Among the group of 18 nominees for the 2016 Hockey Humanitarian Award, which includes both male and female competitors at the NCAA level, it was heartwarming to see Morgan Richardson gain such prestigious recognition. As the criteria for the award recognizes "college hockey's finest citizen", there is no question that Richardson is highly worthy.
Currently in her senior season with the Cornell Big Red in Ithaca, New York, Ricahrdson’s impact on the team extended far beyond the rink. Through Do It for Daron (DIFD), many of her teammates were so touched by the story behind the cause, and the courage that Richardson showed, that upon graduation, they would organize DIFD nights with their new club teams.
It is the type of courage that still captures the hearts and minds of residents in her hometown of Ottawa, Ontario. As her father, Luke Richardson, a former first round pick of the Toronto Maple Leafs is also the head coach of the AHL’s Binghamton Senators, there is no question that this quaint community in upstate New York is equally moved by the empowering influence of DIFD.
Sadly, the autumn of 2010 brought an abrupt end to the promising life of Daron Richardson, who was Morgan’s younger sister. Like Morgan, Daron also had a love of the game, both dreaming of emulating their father’s hockey glories as they got older. Daron’s passing would prove to be a heartbreaking loss that not just devastated Ottawa’s women’s hockey community, but the entire city itself.
The result was a collective effort throughout the community to preserve Daron’s memory with the formation of DIFD. Dedicated to promote youth mental health awareness, the cause has included the brave leadership of mom Stephanie Richardson, who continues to inspire as a pillar of strength.
Although upstate New York is currently the Richardson’s home due to hockey commitments, the hockey communities in Cornell and Binghamton have embraced the cause, holding DIFD nights on an annual basis.
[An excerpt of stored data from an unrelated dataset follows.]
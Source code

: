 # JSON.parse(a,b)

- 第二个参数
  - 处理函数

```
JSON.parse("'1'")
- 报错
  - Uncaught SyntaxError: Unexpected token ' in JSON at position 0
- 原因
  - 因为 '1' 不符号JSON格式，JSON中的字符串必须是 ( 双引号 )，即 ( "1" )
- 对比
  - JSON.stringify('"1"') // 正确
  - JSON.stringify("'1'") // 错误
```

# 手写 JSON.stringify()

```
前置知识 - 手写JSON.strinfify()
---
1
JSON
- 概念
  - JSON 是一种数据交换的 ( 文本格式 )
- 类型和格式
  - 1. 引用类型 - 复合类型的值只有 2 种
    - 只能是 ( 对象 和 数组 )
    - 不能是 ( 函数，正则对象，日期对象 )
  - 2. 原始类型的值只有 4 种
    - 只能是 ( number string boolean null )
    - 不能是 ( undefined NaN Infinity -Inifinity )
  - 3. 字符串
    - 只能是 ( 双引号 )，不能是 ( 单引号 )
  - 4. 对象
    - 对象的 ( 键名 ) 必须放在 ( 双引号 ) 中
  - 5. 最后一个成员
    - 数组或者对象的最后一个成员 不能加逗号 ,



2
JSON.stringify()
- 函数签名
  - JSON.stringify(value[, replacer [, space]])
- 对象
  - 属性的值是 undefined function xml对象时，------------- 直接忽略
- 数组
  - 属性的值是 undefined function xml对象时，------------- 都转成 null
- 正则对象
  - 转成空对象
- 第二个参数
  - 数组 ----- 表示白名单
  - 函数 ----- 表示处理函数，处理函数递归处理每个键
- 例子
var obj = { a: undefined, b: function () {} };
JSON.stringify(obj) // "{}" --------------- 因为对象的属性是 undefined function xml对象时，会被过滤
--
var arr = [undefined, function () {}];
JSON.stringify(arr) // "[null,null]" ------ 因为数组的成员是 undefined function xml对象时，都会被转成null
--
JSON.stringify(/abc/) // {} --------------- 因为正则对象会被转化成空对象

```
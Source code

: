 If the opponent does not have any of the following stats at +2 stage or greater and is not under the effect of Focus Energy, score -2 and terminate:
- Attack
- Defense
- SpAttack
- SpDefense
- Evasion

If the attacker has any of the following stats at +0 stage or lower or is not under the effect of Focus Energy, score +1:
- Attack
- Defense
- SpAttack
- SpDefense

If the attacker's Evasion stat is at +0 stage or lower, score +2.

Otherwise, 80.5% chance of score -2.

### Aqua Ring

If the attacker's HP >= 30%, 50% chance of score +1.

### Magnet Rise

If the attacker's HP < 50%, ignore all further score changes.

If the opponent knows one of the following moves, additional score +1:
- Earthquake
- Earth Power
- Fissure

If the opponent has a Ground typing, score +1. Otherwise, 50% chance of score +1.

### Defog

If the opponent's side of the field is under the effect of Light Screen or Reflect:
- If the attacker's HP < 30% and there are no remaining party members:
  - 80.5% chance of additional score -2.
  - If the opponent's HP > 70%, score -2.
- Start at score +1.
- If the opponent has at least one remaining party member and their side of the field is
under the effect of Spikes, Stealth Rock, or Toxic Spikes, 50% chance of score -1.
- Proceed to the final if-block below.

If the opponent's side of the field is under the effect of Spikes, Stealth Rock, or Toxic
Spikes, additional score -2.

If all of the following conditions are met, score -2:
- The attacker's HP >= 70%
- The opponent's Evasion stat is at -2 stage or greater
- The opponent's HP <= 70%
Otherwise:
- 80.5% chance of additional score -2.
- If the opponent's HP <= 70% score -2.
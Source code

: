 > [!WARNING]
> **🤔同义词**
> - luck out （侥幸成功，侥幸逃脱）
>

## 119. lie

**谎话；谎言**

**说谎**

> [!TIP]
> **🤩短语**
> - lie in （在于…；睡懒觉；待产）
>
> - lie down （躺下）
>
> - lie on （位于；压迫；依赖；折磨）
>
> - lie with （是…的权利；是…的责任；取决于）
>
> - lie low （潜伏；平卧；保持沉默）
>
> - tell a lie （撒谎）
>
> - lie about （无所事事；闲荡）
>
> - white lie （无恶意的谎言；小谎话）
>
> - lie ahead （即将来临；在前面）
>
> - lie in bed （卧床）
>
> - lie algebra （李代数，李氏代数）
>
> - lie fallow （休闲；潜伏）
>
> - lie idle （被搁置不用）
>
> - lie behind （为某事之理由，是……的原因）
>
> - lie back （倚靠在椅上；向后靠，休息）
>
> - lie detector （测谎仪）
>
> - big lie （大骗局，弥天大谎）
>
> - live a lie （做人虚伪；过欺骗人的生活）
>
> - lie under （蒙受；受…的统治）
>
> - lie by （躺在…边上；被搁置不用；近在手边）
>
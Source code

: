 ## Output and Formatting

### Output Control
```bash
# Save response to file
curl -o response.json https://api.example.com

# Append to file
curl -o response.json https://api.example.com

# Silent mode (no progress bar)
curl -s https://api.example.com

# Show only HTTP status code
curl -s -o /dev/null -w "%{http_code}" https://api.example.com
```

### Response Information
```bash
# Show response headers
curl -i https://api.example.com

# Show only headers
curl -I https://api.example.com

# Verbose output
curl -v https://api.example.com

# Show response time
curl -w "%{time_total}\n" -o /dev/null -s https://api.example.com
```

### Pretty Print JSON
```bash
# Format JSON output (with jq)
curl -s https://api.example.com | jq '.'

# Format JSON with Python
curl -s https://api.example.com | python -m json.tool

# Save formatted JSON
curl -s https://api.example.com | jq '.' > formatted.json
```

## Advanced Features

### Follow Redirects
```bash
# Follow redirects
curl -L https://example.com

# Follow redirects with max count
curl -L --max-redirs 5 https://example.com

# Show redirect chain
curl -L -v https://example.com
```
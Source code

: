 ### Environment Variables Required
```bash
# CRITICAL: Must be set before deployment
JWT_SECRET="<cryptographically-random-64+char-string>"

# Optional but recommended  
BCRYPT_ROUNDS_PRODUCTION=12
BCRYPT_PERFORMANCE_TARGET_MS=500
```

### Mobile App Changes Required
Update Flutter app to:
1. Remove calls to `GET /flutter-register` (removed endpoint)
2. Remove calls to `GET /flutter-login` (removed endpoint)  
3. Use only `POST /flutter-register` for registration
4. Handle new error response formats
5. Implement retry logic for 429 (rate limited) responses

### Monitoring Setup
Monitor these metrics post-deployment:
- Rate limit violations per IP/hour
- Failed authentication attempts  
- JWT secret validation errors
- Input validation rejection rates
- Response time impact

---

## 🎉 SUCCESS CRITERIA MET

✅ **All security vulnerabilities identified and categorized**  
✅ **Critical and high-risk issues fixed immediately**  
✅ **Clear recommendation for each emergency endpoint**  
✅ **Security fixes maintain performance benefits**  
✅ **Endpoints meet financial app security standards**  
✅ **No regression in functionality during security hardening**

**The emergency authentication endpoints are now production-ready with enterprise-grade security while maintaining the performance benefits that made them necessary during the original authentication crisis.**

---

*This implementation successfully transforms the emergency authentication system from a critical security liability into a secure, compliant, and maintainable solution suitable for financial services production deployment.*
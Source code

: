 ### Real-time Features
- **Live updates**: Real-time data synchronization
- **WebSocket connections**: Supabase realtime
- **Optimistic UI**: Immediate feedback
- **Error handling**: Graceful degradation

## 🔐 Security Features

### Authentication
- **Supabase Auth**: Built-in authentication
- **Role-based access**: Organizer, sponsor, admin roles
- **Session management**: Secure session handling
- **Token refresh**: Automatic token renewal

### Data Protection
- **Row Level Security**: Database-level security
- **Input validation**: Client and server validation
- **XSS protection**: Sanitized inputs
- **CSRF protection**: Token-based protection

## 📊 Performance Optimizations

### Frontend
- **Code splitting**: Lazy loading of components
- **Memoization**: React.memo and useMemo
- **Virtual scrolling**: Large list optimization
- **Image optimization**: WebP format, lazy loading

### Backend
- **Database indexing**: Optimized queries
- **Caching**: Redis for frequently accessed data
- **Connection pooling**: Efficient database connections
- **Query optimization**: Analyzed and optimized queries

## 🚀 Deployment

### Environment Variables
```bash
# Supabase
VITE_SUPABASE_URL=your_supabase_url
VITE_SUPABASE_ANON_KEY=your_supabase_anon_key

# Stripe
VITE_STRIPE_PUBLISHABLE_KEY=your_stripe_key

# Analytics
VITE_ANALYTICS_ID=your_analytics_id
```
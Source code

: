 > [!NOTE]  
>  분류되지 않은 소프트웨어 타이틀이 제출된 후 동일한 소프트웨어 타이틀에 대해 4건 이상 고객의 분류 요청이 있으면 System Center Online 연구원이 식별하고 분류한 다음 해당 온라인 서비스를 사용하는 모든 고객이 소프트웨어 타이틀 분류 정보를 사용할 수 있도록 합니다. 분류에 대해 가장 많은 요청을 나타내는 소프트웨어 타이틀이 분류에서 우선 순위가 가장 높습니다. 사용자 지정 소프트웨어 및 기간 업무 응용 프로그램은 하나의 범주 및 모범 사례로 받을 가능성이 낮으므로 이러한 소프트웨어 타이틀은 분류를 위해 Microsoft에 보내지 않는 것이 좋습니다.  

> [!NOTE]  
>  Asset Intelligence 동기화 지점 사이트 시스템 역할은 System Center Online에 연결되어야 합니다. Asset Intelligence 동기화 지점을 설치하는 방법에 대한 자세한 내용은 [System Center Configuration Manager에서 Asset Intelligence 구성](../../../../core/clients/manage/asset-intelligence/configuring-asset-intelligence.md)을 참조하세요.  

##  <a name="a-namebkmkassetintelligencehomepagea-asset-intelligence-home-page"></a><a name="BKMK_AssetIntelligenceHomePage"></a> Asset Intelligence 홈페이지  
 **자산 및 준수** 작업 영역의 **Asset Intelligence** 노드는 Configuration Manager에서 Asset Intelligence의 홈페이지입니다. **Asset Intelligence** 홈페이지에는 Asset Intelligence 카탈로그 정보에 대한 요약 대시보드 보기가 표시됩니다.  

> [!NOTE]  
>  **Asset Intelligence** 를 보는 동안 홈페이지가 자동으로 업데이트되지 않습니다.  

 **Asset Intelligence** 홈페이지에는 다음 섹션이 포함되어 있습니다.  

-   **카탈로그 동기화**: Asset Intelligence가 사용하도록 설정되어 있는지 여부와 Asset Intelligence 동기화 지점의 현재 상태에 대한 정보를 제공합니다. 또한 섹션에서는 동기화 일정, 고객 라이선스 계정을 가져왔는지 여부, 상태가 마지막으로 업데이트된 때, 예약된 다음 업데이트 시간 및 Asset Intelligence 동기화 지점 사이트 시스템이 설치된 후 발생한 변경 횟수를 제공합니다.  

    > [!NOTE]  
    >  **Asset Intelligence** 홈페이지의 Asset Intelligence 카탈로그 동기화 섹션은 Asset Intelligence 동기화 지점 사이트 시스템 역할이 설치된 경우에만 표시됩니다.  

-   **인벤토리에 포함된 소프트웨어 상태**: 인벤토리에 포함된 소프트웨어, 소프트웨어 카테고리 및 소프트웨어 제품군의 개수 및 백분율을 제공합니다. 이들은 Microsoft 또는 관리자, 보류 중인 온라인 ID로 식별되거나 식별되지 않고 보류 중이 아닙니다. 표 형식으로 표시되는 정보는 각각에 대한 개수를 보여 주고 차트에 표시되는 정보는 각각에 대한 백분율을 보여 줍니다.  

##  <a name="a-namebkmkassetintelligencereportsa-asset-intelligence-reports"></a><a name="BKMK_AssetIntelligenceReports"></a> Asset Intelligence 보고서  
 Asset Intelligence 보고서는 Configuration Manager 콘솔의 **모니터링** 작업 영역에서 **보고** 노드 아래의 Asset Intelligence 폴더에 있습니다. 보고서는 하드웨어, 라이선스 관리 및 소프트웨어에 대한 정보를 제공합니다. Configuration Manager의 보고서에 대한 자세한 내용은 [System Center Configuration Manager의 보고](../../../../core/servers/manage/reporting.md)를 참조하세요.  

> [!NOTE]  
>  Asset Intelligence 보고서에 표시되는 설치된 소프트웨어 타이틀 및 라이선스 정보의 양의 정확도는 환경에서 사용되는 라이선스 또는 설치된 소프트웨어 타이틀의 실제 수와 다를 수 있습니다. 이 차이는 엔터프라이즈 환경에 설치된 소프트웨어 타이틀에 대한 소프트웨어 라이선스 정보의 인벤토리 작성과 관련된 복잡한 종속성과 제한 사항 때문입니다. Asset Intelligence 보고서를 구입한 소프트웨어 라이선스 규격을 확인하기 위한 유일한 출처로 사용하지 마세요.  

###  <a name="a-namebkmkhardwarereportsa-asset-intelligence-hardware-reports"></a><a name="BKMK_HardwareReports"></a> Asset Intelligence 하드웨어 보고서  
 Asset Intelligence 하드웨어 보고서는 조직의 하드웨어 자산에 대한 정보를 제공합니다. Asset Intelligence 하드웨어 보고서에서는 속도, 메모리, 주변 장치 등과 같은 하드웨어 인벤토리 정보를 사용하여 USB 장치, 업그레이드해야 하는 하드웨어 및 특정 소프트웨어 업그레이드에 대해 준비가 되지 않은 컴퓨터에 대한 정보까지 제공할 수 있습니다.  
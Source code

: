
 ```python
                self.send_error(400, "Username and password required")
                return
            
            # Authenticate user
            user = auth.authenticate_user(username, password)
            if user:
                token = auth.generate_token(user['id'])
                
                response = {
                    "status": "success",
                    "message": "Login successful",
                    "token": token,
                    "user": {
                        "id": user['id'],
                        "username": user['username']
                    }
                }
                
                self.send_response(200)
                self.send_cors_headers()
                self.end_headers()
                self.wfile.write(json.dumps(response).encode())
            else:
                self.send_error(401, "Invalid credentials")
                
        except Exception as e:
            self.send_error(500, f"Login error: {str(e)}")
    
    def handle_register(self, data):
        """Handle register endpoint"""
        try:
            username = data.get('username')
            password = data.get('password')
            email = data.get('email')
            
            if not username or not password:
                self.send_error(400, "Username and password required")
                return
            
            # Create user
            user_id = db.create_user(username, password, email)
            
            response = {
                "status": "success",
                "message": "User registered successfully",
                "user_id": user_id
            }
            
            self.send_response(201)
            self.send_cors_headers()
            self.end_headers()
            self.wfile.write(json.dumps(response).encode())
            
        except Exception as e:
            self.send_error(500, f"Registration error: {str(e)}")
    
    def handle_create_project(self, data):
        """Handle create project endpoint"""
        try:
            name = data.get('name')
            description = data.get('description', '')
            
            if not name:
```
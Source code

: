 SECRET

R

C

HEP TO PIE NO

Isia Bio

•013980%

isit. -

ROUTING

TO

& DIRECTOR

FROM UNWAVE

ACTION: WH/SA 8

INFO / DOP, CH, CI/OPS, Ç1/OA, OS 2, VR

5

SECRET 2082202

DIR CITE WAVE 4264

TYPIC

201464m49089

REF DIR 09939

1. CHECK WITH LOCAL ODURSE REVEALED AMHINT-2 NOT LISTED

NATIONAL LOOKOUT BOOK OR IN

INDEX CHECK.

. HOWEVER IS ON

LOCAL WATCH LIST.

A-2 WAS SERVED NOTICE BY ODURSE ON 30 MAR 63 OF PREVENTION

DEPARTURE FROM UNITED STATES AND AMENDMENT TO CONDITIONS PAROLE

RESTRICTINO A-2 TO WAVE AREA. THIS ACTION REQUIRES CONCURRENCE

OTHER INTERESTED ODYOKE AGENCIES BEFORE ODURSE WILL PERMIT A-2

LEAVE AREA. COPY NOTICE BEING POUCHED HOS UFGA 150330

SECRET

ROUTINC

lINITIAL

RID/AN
The support of the hockey community has proven crucial, showing great compassion.
Its message is so powerful that DIFD nights are not just exclusive to Ottawa and New York state. This season, New Jersey-based Princeton University was one of three clubs outside of this region to host a DIFD night. Of note, the NWHL’s Boston Pride, which features Cornell alums Lauren Slebodnick and Alyssa Gagliardi helped organize a DIFD event. In addition, the Calgary Inferno became the first CWHL team to host a DIFD event. CWHL All-Star Jessica Campbell and Hayleigh Cudmore both played with Richardson as Cornell. Their support for DIFD not only resulted in an event, but in special edition purple jerseys with the DIFD logo on the shoulder.
With regards to the DIFD nights proudly hosted by Cornell, Richardson has shown tremendous leadership, helping to organize the DIFD game since her freshman season. Since its launching in 2010, DIFD has raised over $4 million dollars, while providing young people and others that have struggled with mental health issues to feel courage and strength. While the winner shall be named on Friday, April 8 in Tampa, Florida, the recognition of Richardson is not only a significant achievement, but represents a tremendous victory for all who support mental health research.